### Dataset entries
--------

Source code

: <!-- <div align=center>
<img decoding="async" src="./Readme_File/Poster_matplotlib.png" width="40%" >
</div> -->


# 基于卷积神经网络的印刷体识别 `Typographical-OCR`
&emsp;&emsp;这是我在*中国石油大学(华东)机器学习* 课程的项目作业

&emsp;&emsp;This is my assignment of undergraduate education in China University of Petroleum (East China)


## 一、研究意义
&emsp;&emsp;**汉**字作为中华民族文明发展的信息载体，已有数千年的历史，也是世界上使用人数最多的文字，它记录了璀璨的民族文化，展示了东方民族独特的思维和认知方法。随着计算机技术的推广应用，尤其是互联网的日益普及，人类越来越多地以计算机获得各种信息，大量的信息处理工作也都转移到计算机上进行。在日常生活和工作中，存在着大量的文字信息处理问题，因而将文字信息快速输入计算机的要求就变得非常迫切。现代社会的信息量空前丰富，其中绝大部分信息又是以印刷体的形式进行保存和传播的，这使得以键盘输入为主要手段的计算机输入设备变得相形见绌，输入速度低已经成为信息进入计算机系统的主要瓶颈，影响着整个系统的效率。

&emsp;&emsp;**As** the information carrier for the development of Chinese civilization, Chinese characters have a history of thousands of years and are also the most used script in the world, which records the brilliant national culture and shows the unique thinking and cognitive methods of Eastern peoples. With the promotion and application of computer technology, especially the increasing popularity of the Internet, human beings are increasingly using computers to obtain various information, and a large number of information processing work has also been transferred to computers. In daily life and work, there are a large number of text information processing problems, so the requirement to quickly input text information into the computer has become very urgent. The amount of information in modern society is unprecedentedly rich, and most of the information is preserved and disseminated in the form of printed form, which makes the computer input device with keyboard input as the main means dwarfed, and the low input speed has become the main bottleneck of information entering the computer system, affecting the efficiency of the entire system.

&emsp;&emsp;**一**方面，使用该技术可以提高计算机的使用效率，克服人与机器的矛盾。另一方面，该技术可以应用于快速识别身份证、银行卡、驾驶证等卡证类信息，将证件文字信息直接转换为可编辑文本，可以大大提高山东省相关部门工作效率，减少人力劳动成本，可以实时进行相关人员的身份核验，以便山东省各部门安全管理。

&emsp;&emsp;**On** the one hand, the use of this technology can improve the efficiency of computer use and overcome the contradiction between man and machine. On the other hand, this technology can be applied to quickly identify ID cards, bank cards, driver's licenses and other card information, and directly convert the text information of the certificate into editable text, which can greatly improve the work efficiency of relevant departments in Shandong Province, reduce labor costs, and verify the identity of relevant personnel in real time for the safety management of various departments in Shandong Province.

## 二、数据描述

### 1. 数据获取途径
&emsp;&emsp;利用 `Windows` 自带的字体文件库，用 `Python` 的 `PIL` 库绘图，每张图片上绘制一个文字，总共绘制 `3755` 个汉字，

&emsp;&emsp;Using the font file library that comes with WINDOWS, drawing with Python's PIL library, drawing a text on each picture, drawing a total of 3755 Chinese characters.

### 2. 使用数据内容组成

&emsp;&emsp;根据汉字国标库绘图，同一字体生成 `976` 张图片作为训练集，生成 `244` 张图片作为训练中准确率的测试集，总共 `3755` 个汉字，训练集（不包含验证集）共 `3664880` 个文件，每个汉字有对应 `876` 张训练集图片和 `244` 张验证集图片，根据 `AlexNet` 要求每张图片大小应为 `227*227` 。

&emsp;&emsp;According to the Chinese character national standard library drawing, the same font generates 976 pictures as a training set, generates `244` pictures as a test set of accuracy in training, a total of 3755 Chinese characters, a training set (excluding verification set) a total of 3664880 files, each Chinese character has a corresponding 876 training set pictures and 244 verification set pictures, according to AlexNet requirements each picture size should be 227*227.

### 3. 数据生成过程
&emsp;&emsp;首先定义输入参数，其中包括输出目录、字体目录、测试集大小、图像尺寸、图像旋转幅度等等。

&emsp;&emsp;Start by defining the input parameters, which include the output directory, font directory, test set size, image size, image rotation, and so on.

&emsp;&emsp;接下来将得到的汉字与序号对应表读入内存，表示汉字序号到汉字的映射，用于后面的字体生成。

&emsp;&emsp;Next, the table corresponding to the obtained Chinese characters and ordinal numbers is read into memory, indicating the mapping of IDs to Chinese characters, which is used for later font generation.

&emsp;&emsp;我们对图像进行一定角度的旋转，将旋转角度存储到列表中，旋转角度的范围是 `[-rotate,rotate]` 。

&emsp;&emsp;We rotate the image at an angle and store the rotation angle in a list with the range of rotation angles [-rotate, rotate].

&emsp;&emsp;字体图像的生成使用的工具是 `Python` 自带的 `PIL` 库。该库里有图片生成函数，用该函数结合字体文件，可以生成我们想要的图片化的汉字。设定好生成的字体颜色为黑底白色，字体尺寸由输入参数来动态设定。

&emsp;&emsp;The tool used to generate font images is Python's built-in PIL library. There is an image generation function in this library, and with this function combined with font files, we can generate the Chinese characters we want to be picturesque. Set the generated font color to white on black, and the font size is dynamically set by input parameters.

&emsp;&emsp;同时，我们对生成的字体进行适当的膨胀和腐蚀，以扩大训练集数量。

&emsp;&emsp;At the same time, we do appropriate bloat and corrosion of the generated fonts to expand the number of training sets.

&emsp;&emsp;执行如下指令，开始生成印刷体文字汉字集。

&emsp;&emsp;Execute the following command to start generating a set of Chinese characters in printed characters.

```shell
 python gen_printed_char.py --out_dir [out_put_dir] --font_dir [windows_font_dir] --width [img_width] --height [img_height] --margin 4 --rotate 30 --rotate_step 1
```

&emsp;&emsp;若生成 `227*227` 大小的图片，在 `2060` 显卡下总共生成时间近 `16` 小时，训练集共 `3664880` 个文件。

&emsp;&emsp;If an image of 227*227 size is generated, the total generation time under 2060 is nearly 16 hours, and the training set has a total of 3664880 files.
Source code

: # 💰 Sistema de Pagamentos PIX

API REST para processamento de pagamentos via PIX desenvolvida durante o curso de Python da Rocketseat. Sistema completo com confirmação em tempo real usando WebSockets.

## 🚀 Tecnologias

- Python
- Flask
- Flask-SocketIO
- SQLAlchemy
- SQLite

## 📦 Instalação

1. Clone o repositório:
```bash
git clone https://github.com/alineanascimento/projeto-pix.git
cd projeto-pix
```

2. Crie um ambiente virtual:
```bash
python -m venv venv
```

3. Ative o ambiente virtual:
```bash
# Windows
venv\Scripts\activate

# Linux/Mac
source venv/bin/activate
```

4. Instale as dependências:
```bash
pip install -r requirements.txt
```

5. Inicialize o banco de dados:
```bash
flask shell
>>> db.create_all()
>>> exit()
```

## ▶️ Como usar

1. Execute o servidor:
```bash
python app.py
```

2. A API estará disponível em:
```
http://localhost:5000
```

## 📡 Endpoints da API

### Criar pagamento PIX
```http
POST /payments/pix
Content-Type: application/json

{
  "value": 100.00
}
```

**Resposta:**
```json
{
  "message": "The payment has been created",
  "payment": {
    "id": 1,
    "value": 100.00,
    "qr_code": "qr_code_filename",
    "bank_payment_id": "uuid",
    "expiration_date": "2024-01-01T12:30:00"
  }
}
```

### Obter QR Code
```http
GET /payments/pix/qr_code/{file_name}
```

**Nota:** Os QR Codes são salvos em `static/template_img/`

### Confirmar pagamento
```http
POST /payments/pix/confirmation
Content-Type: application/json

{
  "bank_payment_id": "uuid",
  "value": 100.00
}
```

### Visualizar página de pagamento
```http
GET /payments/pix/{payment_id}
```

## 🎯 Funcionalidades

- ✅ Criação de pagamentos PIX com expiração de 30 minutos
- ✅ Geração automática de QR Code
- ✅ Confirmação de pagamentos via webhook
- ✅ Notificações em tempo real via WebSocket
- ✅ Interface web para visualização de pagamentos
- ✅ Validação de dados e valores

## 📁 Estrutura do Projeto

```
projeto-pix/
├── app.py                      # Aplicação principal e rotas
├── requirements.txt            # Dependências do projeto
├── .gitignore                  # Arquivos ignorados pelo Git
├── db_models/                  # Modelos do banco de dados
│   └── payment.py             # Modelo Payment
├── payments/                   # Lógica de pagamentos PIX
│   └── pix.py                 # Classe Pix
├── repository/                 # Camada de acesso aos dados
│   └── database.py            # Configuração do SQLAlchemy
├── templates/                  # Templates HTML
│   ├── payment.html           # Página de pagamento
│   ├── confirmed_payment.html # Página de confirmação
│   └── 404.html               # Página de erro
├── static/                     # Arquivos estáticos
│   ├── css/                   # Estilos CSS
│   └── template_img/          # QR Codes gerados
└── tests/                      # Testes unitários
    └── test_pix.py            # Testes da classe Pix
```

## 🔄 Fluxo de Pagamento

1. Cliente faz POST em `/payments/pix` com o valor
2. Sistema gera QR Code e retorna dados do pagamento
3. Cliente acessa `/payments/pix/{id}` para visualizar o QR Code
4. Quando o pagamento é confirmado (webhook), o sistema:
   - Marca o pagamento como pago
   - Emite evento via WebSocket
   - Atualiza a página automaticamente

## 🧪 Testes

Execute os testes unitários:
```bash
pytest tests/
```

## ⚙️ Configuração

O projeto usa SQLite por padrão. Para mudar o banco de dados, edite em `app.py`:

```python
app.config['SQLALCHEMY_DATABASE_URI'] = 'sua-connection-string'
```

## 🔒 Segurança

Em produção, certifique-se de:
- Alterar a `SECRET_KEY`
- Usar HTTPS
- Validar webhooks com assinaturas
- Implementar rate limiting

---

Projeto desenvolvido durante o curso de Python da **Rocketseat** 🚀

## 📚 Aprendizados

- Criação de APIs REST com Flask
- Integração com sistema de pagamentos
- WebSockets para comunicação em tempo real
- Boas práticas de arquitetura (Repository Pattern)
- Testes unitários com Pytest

--------

### Work instructions
Looking at the records above, work out how many lines contain "drawing". Give the number only.

### Response to this exercise
2